++++ Extracted data ++++

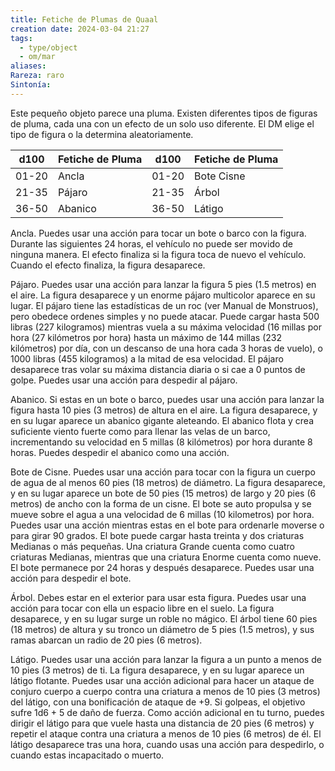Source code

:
 ```yaml
---
title: Fetiche de Plumas de Quaal
creation date: 2024-03-04 21:27
tags:
  - type/object
  - om/mar
aliases: 
Rareza: raro
Sintonía:
---
```

Este pequeño objeto parece una pluma. Existen diferentes tipos de figuras de pluma, cada una con un efecto de un solo uso diferente. El DM elige el tipo de figura o la determina aleatoriamente.


| d100  | Fetiche de Pluma | d100  | Fetiche de Pluma |
| ----- | ---------------- | ----- | ---------------- |
| 01-20 | Ancla            | 01-20 | Bote Cisne       |
| 21-35 | Pájaro           | 21-35 | Árbol            |
| 36-50 | Abanico          | 36-50 | Látigo           |

Ancla. Puedes usar una acción para tocar un bote o barco con la figura. Durante las siguientes 24 horas, el vehículo no puede ser movido de ninguna manera. El efecto finaliza si la figura toca de nuevo el vehículo. Cuando el efecto finaliza, la figura desaparece.

Pájaro. Puedes usar una acción para lanzar la figura 5 pies (1.5 metros) en el aire. La figura desaparece y un enorme pájaro multicolor aparece en su lugar. El pájaro tiene las estadísticas de un roc (ver Manual de Monstruos), pero obedece ordenes simples y no puede atacar. Puede cargar hasta 500 libras (227 kilogramos) mientras vuela a su máxima velocidad (16 millas por hora (27 kilómetros por hora) hasta un máximo de 144 millas (232 kilómetros) por día, con un descanso de una hora cada 3 horas de vuelo), o 1000 libras (455 kilogramos) a la mitad de esa velocidad.
El pájaro desaparece tras volar su máxima distancia diaria o si cae a 0 puntos de golpe. Puedes usar una acción para despedir al pájaro.

Abanico. Si estas en un bote o barco, puedes usar una acción para lanzar la figura hasta 10 pies (3 metros) de altura en el aire. La figura desaparece, y en su lugar aparece un abanico gigante aleteando. El abanico flota y crea suficiente viento fuerte como para llenar las velas de un barco, incrementando su velocidad en 5 millas (8 kilómetros) por hora durante 8 horas. Puedes despedir el abanico como una acción.

Bote de Cisne. Puedes usar una acción para tocar con la figura un cuerpo de agua de al menos 60 pies (18 metros) de diámetro. La figura desaparece, y en su lugar aparece un bote de 50 pies (15 metros) de largo y 20 pies (6 metros) de ancho con la forma de un
cisne. El bote se auto propulsa y se mueve sobre el agua a una velocidad de 6 millas (10 kilometros) por hora. Puedes usar una acción mientras estas en el bote para ordenarle moverse o para girar 90 grados. El bote puede cargar hasta treinta y dos criaturas Medianas o más pequeñas. Una criatura Grande cuenta como cuatro criaturas Medianas, mientras que una criatura Enorme cuenta como nueve. El bote permanece por 24 horas y después desaparece. Puedes usar una acción para despedir el bote.

Árbol. Debes estar en el exterior para usar esta figura. Puedes usar una acción para tocar con ella un espacio libre en el suelo. La figura desaparece, y en su lugar surge un roble no mágico. El árbol tiene 60 pies (18 metros) de altura y su tronco un diámetro de 5 pies (1.5 metros), y sus ramas abarcan un radio de 20 pies (6 metros).

Látigo. Puedes usar una acción para lanzar la figura a un punto a menos de 10 pies (3 metros) de ti. La figura desaparece, y en su lugar aparece un látigo flotante. Puedes usar una acción adicional para hacer un ataque de conjuro cuerpo a cuerpo contra una criatura a menos de 10 pies (3 metros) del látigo, con una bonificación de ataque de +9. Si golpeas, el objetivo sufre 1d6 + 5 de daño de fuerza.
Como acción adicional en tu turno, puedes dirigir el látigo para que vuele hasta una distancia de 20 pies (6 metros) y repetir el ataque contra una criatura a menos de 10 pies (6 metros) de él. El látigo desaparece tras una hora, cuando usas una acción para despedirlo, o cuando estas incapacitado o muerto.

++++

• Problem: Your answer should be only a number: how many lines of the data above contain the string "Ancla"?

• Written solution: 2